*** Opening of RECORDS SHOWN ***

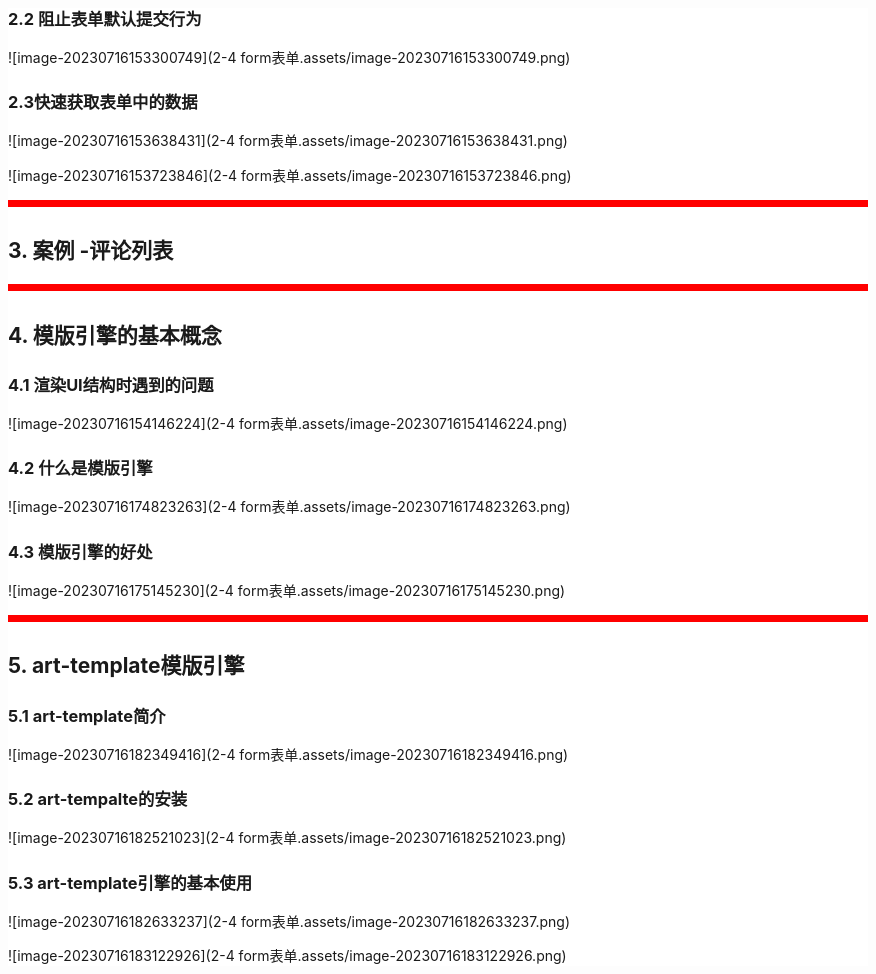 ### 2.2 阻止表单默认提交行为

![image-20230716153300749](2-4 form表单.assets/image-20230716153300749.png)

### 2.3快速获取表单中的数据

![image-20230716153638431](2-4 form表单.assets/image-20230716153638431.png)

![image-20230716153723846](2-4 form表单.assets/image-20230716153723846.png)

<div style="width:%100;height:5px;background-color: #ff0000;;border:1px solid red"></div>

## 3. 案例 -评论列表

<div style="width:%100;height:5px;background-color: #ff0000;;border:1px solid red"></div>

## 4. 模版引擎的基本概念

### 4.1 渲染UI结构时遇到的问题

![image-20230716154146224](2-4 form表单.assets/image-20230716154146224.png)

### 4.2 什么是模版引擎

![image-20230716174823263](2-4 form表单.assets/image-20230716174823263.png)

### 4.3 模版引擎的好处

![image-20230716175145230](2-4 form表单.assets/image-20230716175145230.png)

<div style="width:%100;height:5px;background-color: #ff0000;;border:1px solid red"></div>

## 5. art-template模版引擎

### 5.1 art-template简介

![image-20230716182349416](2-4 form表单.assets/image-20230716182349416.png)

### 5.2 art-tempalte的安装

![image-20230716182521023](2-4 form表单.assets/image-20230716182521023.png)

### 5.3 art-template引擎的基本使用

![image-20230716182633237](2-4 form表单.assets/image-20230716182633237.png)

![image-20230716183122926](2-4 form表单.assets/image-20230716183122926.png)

*** Close of RECORDS SHOWN ***
*** Opening of RECORDS SHOWN ***

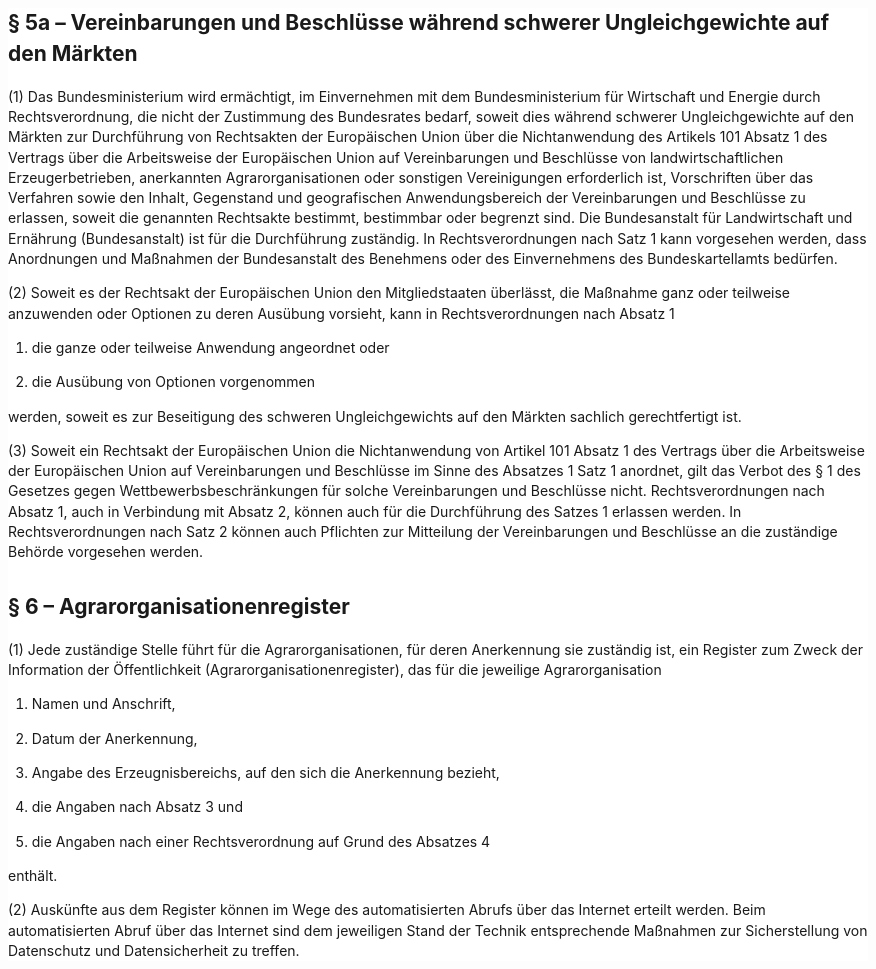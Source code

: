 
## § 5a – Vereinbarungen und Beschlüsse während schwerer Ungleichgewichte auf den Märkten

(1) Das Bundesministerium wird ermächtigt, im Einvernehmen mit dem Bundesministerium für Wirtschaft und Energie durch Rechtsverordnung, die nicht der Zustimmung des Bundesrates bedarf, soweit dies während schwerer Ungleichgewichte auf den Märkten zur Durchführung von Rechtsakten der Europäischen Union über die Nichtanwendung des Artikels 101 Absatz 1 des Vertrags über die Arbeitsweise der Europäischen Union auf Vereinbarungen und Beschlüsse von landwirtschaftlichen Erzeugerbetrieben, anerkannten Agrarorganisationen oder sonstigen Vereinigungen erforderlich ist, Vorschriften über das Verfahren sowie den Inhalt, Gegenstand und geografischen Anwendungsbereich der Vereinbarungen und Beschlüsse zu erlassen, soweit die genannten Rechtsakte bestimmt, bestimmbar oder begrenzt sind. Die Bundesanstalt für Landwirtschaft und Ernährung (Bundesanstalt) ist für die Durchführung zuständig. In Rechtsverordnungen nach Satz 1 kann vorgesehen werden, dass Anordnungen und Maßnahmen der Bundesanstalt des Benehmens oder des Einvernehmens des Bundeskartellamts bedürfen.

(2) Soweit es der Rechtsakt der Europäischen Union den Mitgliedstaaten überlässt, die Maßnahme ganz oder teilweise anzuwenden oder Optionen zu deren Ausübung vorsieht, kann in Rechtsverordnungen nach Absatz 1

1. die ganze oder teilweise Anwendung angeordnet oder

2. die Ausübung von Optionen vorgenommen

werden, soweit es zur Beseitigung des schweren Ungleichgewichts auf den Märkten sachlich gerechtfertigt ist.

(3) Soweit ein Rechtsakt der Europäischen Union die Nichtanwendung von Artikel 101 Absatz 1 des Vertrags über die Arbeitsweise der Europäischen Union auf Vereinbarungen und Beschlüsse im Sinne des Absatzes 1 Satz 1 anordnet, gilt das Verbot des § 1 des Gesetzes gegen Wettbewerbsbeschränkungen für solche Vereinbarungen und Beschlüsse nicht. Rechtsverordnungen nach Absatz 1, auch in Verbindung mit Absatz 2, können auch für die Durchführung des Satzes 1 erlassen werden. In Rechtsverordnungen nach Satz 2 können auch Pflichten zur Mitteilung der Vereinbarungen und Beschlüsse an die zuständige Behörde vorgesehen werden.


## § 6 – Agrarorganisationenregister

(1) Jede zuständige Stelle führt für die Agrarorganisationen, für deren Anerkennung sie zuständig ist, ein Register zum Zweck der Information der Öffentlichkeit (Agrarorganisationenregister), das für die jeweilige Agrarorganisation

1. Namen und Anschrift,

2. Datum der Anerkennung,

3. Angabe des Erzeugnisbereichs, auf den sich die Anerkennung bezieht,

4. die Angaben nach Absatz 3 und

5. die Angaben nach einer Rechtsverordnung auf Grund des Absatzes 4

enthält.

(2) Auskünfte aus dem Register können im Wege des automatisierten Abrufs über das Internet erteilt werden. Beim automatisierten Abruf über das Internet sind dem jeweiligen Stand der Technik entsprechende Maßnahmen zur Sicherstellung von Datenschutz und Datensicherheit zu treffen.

*** Close of RECORDS SHOWN ***

__THE PROBLEM__:
Write out exactly the run of lines above that starts at the line containing "### 2.2 阻止表单默认提交行为" and ends at the line containing "### 4.1 渲染UI结构时遇到的问题". Include both, and leave the pictures out.

__COMPLETED TASK__:
 ### 2.2 阻止表单默认提交行为

![image-20230716153300749](2-4 form表单.assets/image-20230716153300749.png)

### 2.3快速获取表单中的数据

![image-20230716153638431](2-4 form表单.assets/image-20230716153638431.png)

![image-20230716153723846](2-4 form表单.assets/image-20230716153723846.png)

<div style="width:%100;height:5px;background-color: #ff0000;;border:1px solid red"></div>

## 3. 案例 -评论列表

<div style="width:%100;height:5px;background-color: #ff0000;;border:1px solid red"></div>

## 4. 模版引擎的基本概念

### 4.1 渲染UI结构时遇到的问题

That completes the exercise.